Perhaps more accurately — and certainly more metaphorically — I might say that I am part-angel, part-beast.

Either way, I too contain multitudes.

  1. Enriqueta:

    I couldn’t help but laugh when i read this. I’ve been hanging out with some of my students outside of work -walking, playing soccer, they wear they thier hijabs and the long black dress (name escapes me) and they do it without complaint.
      They come to school in them as well and frankly it’s become normal to me.  Infact i noted to my Director this past week it took me two days to wear shorts when I went to home to visit.
    When your immersed in the Islamic culture it’s not religious at all what you notice about the clothes it’s merely respectful.
    Reality: fellas,  clothes or no clothes your checking us out.

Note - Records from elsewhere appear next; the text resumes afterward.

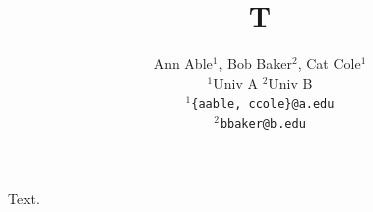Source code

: \documentclass{article}
\title{T}
\author{Ann Able$^1$, Bob Baker$^2$, Cat Cole$^1$ \\
$^1$Univ A \quad $^2$Univ B \\
{\tt $^1$\{aable, ccole\}@a.edu} \\
{\tt $^2$bbaker@b.edu}}
\begin{document}
\maketitle
Text.
\end{document}
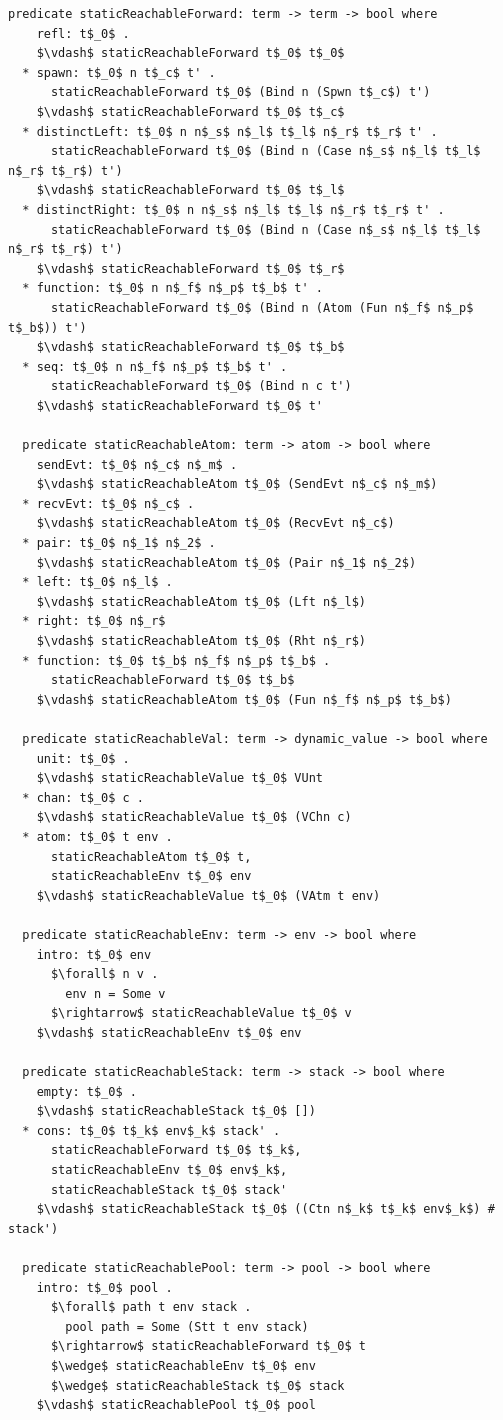 \documentclass[letterpaper, 11pt]{extarticle}
\begin{document}
\begin{lstlisting}[language=logic, mathescape]
  predicate staticReachableForward: term -> term -> bool where
    refl: t$_0$ .
    $\vdash$ staticReachableForward t$_0$ t$_0$
  * spawn: t$_0$ n t$_c$ t' .
      staticReachableForward t$_0$ (Bind n (Spwn t$_c$) t')
    $\vdash$ staticReachableForward t$_0$ t$_c$
  * distinctLeft: t$_0$ n n$_s$ n$_l$ t$_l$ n$_r$ t$_r$ t' .
      staticReachableForward t$_0$ (Bind n (Case n$_s$ n$_l$ t$_l$ n$_r$ t$_r$) t')
    $\vdash$ staticReachableForward t$_0$ t$_l$
  * distinctRight: t$_0$ n n$_s$ n$_l$ t$_l$ n$_r$ t$_r$ t' .
      staticReachableForward t$_0$ (Bind n (Case n$_s$ n$_l$ t$_l$ n$_r$ t$_r$) t')
    $\vdash$ staticReachableForward t$_0$ t$_r$
  * function: t$_0$ n n$_f$ n$_p$ t$_b$ t' .
      staticReachableForward t$_0$ (Bind n (Atom (Fun n$_f$ n$_p$ t$_b$)) t')
    $\vdash$ staticReachableForward t$_0$ t$_b$
  * seq: t$_0$ n n$_f$ n$_p$ t$_b$ t' .
      staticReachableForward t$_0$ (Bind n c t')
    $\vdash$ staticReachableForward t$_0$ t'

  predicate staticReachableAtom: term -> atom -> bool where
    sendEvt: t$_0$ n$_c$ n$_m$ .
    $\vdash$ staticReachableAtom t$_0$ (SendEvt n$_c$ n$_m$)
  * recvEvt: t$_0$ n$_c$ .
    $\vdash$ staticReachableAtom t$_0$ (RecvEvt n$_c$)
  * pair: t$_0$ n$_1$ n$_2$ .
    $\vdash$ staticReachableAtom t$_0$ (Pair n$_1$ n$_2$)
  * left: t$_0$ n$_l$ .
    $\vdash$ staticReachableAtom t$_0$ (Lft n$_l$)
  * right: t$_0$ n$_r$
    $\vdash$ staticReachableAtom t$_0$ (Rht n$_r$)
  * function: t$_0$ t$_b$ n$_f$ n$_p$ t$_b$ . 
      staticReachableForward t$_0$ t$_b$ 
    $\vdash$ staticReachableAtom t$_0$ (Fun n$_f$ n$_p$ t$_b$)

  predicate staticReachableVal: term -> dynamic_value -> bool where
    unit: t$_0$ .
    $\vdash$ staticReachableValue t$_0$ VUnt
  * chan: t$_0$ c .
    $\vdash$ staticReachableValue t$_0$ (VChn c)
  * atom: t$_0$ t env .
      staticReachableAtom t$_0$ t, 
      staticReachableEnv t$_0$ env
    $\vdash$ staticReachableValue t$_0$ (VAtm t env)

  predicate staticReachableEnv: term -> env -> bool where
    intro: t$_0$ env
      $\forall$ n v . 
        env n = Some v
      $\rightarrow$ staticReachableValue t$_0$ v
    $\vdash$ staticReachableEnv t$_0$ env

  predicate staticReachableStack: term -> stack -> bool where
    empty: t$_0$ .
    $\vdash$ staticReachableStack t$_0$ [])
  * cons: t$_0$ t$_k$ env$_k$ stack' .
      staticReachableForward t$_0$ t$_k$, 
      staticReachableEnv t$_0$ env$_k$,
      staticReachableStack t$_0$ stack' 
    $\vdash$ staticReachableStack t$_0$ ((Ctn n$_k$ t$_k$ env$_k$) # stack')

  predicate staticReachablePool: term -> pool -> bool where
    intro: t$_0$ pool .
      $\forall$ path t env stack .
        pool path = Some (Stt t env stack) 
      $\rightarrow$ staticReachableForward t$_0$ t
      $\wedge$ staticReachableEnv t$_0$ env
      $\wedge$ staticReachableStack t$_0$ stack
    $\vdash$ staticReachablePool t$_0$ pool

\end{lstlisting}
\end{document}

That’s just what you do. 🙂

  2. slapout9:

    It is obvious that short Skirts and Bikinis are more liberating than wearing drapes!

  3. Enriqueta:

    it depends on the beholder… 🙂

  4. Charles Cameron:

    Hi, Enriqueta.
    .
    In my “specs” picture — the one which presents two versions of the same scene, one a photo and one a cartoon, as if in a sort of binocular vision — I have two little boxes joining the two versions of the scene.  I use these “joining” boxes to suggest looking at the two as though they’re a single picture seen from two angles, and frankly wish we could see things through “spiritual” and “material” eyes simultaneously in just this way.
    .
    But that’s another story, one that William Blake is particularly good at telling.
    .
    In this particular “specs” image, the two boxes represent a woman looking at the double image — the woman’s eyes are presented as peering from behind an Afghan burqa — and a man also observing the double image — but his eyes are glued to binoculars beneath a pith helmet, in an image that’s both “colonialist” and somewhat voyeuristic.
    .
    So from my point of view, both a female gaze and reticence, and a male gaze and forwardness are presented, and the double image is to be viewed “in the eyes of both beholders”.